The moment Zhu Yuanchun left the working area after work, the metal detector set in the workshop exit rang, so the security staff asked for further check, but Zhu refused and returned to the workshop. The company then made a sanction decision with the consent of its labor union.

The First Intermediate People’s Court of Chongqing in the judgment stated that: “since the metal detector rang, Taishan Company had reasonable doubt to conduct further check on Zhu Yuanchun …”
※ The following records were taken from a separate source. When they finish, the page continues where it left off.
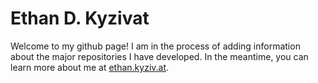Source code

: # Ethan D. Kyzivat

Welcome to my github page! I am in the process of adding information about the major repositories I have developed. In the meantime, you can learn more about me at [ethan.kyziv.at](https://ethan.kyziv.at).

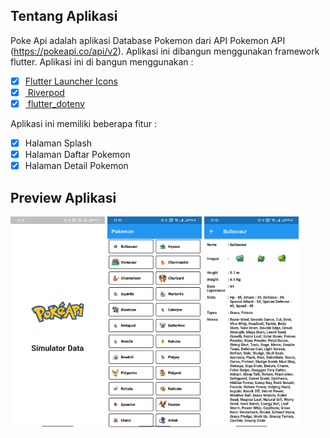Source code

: ## Tentang Aplikasi

Poke Api adalah aplikasi Database Pokemon dari API Pokemon API (https://pokeapi.co/api/v2). Aplikasi ini dibangun menggunakan framework flutter. 
Aplikasi ini di bangun menggunakan :  
- [x] <a href = "https://pub.dev/packages/flutter_launcher_icons">Flutter Launcher Icons </a>
- [x] <a href = "https://pub.dev/packages/flutter_riverpod"> Riverpod</a>
- [x] <a href = "https://pub.dev/packages/flutter_dotenv"> flutter_dotenv</a>

Aplikasi ini memiliki beberapa fitur :
- [x] Halaman Splash
- [x] Halaman Daftar Pokemon
- [x] Halaman Detail Pokemon

## Preview Aplikasi
[<img src="./screenshots/01.jpg" width="30%"/>](./screenshots/01.jpg )
[<img src="./screenshots/02.jpg" width="30%"/>](./screenshots/02.jpg )
[<img src="./screenshots/03.jpg" width="30%"/>](./screenshots/03.jpg )

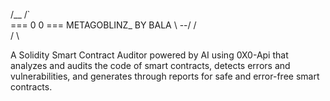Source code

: 
  /\__
 /`    \
=== 0  0 ===    METAGOBLINZ_ BY BALA
  \  --/
 /      \
/        \




A Solidity Smart Contract Auditor powered by AI using 0X0-Api that analyzes and audits the code of smart contracts, detects errors and vulnerabilities, and generates through reports for safe and error-free smart contracts.
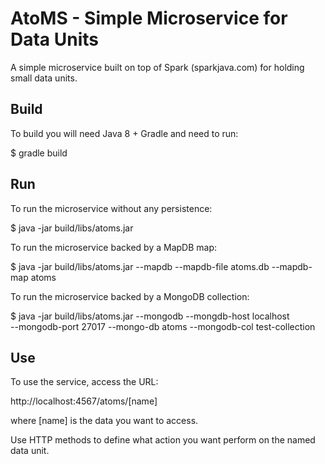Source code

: AtoMS - Simple Microservice for Data Units
==========================================

A simple microservice built on top of Spark (sparkjava.com) for holding small
data units.

Build
-----
To build you will need Java 8 + Gradle and need to run:

$ gradle build

Run
---
To run the microservice without any persistence:

$ java -jar build/libs/atoms.jar

To run the microservice backed by a MapDB map:

$ java -jar build/libs/atoms.jar --mapdb --mapdb-file atoms.db --mapdb-map atoms

To run the microservice backed by a MongoDB collection:

$ java -jar build/libs/atoms.jar --mongodb --mongdb-host localhost \
    --mongodb-port 27017 --mongo-db atoms --mongodb-col test-collection

Use
---
To use the service, access the URL:

http://localhost:4567/atoms/[name]

where [name] is the data you want to access.

Use HTTP methods to define what action you want perform on the named data unit.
In both of the two cases, the companies included “cooperation with the company’s searches” in their rules and regulations, but the judgments were quite different. It should be noted that internal rules and regulations are merely a description of the scope and content of business management, and in judicial cases courts also need to determine the legitimacy of the search itself. The differences between the two cases are whether the way of searching employees is appropriate and whether there is reasonable doubt.

In case 1, the company carried out routine searches of every employee without any valid reason. In case 2, the company set up a metal detector in the factory gate, and after the alarm of the detector rang, conducted further check over the employee based on reasonable doubt, which is more reasonable.

Therefore, to include employees’ acceptance of being searched by the company in the internal rules and regulations of the company will not ensure the legitimacy of the searches even when employees have recognized the rules and regulations. The court will consider and determine whether the search itself is legal. The cases above proved that searches based on reasonable doubt are more likely to be supported by the court. Of course, the court will also determine whether “reasonable doubt” is constituted based on facts. In practice, common “reasonable doubt” can be the alarm of certain detection equipment, surveillance videos, or other objective and reasonable proofs.

Our suggestions

In general, there are several factors that a company must take into account before making a search decision, including the ownership of the search object, the necessity of the search for company management, the reasonableness of the way of search and whether there is a reasonable doubt. When the company suspects an employee and decides to conduct a search, it should conduct the search taking the abovementioned elements into account, and the company is recommended to contact competent authorities in advance for help and support, and if necessary, ask them to help on site to minimize the company’s legal risks.